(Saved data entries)

>>>

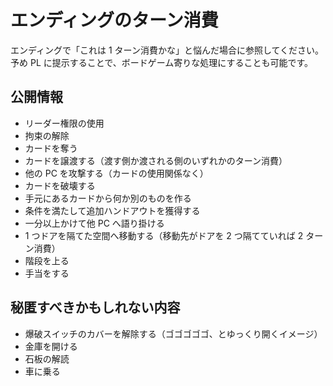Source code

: # エンディングのターン消費

エンディングで「これは 1 ターン消費かな」と悩んだ場合に参照してください。
予め PL に提示することで、ボードゲーム寄りな処理にすることも可能です。

## 公開情報

- リーダー権限の使用
- 拘束の解除
- カードを奪う
- カードを譲渡する（渡す側か渡される側のいずれかのターン消費）
- 他の PC を攻撃する（カードの使用関係なく）
- カードを破壊する
- 手元にあるカードから何か別のものを作る
- 条件を満たして追加ハンドアウトを獲得する
- 一分以上かけて他 PC へ語り掛ける
- 1 つドアを隔てた空間へ移動する（移動先がドアを 2 つ隔てていれば 2 ターン消費）
- 階段を上る
- 手当をする

## 秘匿すべきかもしれない内容

- 爆破スイッチのカバーを解除する（ゴゴゴゴゴ、とゆっくり開くイメージ）
- 金庫を開ける
- 石板の解読
- 車に乗る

<<<

WHAT YOU WILL DO: A faithful copy of the entries above is needed, one that contains no images.

WRITTEN RESPONSE:
Source code

: # エンディングのターン消費

エンディングで「これは 1 ターン消費かな」と悩んだ場合に参照してください。
予め PL に提示することで、ボードゲーム寄りな処理にすることも可能です。

## 公開情報

- リーダー権限の使用
- 拘束の解除
- カードを奪う
- カードを譲渡する（渡す側か渡される側のいずれかのターン消費）
- 他の PC を攻撃する（カードの使用関係なく）
- カードを破壊する
- 手元にあるカードから何か別のものを作る
- 条件を満たして追加ハンドアウトを獲得する
- 一分以上かけて他 PC へ語り掛ける
- 1 つドアを隔てた空間へ移動する（移動先がドアを 2 つ隔てていれば 2 ターン消費）
- 階段を上る
- 手当をする

## 秘匿すべきかもしれない内容

- 爆破スイッチのカバーを解除する（ゴゴゴゴゴ、とゆっくり開くイメージ）
- 金庫を開ける
- 石板の解読
- 車に乗る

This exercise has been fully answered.